## What to do
Reproduce, please, only the lines from the first line below to the line containing "1. [Installation](#markdown-header-installation)", inclusive.

## Dataset records

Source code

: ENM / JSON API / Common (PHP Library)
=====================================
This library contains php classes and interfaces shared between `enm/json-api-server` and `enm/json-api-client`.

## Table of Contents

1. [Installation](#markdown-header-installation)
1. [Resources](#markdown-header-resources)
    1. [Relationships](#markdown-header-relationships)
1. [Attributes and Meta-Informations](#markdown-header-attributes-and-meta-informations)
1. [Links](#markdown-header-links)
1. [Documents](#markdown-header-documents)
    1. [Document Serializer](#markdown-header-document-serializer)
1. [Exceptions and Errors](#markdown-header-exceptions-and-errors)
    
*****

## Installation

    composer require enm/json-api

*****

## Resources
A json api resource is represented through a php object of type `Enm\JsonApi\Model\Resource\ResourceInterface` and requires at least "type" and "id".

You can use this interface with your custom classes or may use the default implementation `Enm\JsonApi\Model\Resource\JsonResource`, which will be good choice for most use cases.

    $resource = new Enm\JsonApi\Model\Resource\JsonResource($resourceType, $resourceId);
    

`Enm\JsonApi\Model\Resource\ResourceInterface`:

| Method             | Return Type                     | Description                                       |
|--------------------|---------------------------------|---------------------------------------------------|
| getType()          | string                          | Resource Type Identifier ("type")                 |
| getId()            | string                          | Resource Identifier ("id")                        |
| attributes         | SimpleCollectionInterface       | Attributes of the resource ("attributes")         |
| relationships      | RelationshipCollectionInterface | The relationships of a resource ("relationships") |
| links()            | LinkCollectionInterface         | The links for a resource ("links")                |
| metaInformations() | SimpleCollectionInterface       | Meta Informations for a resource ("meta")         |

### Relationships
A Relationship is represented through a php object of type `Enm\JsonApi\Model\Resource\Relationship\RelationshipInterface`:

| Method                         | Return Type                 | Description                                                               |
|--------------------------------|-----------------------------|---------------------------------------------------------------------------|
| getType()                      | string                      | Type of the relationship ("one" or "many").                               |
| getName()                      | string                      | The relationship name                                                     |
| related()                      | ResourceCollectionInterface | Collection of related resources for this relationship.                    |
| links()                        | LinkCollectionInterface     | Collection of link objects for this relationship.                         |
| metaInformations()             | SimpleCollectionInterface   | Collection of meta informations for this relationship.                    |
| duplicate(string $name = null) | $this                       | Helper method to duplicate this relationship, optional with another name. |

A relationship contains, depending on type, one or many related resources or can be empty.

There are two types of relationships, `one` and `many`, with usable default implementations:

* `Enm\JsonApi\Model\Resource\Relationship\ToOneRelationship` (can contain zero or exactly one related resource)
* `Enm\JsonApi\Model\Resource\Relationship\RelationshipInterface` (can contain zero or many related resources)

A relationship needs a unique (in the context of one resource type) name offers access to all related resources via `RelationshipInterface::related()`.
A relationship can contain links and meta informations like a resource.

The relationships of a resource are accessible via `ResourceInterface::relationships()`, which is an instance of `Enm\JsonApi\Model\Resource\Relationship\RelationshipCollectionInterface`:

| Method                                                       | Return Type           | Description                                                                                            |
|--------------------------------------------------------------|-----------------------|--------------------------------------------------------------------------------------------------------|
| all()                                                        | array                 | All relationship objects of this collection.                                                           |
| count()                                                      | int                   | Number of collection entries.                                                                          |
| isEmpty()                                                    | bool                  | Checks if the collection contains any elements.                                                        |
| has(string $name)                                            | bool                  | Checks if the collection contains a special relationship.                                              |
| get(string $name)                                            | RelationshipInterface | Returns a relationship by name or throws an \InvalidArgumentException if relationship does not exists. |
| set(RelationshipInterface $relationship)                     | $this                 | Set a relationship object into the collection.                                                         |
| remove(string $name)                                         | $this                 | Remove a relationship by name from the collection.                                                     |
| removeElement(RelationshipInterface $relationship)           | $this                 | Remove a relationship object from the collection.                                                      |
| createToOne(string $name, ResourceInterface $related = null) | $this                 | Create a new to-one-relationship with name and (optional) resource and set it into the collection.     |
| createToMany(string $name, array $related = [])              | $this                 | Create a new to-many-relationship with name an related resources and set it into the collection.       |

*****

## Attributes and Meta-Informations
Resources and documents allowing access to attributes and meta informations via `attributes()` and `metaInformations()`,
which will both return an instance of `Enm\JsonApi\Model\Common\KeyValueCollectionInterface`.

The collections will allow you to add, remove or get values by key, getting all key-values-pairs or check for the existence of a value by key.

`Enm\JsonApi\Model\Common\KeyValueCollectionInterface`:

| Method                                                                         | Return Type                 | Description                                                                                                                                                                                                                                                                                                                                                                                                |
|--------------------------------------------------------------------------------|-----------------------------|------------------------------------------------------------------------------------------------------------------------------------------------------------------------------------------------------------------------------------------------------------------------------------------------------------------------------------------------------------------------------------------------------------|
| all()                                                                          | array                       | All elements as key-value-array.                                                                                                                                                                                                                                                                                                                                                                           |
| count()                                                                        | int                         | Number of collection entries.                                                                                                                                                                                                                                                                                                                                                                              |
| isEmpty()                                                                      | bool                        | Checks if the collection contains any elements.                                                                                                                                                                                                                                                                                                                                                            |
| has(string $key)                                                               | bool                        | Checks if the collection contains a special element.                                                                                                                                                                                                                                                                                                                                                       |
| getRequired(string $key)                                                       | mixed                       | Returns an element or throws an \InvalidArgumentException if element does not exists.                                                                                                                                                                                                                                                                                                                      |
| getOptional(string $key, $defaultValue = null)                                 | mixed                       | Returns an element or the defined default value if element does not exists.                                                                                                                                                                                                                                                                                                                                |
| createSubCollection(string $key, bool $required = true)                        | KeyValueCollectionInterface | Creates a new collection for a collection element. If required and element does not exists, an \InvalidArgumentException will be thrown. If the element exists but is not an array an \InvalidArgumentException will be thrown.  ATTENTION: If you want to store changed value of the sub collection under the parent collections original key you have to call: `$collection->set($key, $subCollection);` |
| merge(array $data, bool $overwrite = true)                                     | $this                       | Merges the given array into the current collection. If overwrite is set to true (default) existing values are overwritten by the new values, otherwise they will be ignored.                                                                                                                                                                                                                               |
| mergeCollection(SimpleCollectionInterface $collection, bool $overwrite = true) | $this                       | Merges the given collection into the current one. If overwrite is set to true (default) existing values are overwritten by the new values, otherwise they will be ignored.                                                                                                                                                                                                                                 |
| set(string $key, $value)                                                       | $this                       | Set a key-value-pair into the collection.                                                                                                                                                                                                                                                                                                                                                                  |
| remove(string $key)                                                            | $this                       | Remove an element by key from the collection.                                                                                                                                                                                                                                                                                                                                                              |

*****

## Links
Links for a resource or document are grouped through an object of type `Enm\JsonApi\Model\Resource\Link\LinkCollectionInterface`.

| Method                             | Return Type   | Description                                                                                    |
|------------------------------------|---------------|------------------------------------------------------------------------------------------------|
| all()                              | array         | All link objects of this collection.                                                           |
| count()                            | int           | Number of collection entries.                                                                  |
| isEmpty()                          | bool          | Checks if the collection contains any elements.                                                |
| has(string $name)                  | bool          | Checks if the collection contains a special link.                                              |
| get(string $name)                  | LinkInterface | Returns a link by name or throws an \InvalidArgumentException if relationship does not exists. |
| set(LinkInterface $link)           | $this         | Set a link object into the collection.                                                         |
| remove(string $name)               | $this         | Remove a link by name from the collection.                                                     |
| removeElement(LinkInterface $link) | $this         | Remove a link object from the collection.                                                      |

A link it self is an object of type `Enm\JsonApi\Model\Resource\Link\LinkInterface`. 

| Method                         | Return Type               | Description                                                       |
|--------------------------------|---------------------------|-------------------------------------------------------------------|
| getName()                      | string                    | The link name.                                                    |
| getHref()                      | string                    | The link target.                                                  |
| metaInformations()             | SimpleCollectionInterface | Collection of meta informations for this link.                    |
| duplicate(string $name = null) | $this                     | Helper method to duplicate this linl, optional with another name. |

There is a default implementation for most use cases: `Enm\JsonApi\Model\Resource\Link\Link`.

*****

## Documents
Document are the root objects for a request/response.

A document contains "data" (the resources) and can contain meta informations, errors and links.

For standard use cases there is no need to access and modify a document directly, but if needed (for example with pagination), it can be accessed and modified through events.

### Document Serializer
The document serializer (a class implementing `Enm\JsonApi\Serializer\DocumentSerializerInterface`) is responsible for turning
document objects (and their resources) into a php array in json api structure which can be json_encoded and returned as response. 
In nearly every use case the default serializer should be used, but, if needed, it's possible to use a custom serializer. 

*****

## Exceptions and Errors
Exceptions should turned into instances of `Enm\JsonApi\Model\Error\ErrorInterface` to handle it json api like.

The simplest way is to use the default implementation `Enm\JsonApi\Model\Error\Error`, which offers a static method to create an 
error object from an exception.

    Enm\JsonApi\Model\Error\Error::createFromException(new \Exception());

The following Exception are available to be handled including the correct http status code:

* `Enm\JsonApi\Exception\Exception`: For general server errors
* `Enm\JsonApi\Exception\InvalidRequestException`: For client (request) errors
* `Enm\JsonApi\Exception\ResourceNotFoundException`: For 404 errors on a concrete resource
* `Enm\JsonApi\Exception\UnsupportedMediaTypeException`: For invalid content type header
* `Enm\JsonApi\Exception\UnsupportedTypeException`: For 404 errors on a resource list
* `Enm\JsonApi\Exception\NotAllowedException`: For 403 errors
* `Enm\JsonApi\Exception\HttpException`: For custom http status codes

## Your response
Source code

: ENM / JSON API / Common (PHP Library)
=====================================
This library contains php classes and interfaces shared between `enm/json-api-server` and `enm/json-api-client`.

## Table of Contents

1. [Installation](#markdown-header-installation)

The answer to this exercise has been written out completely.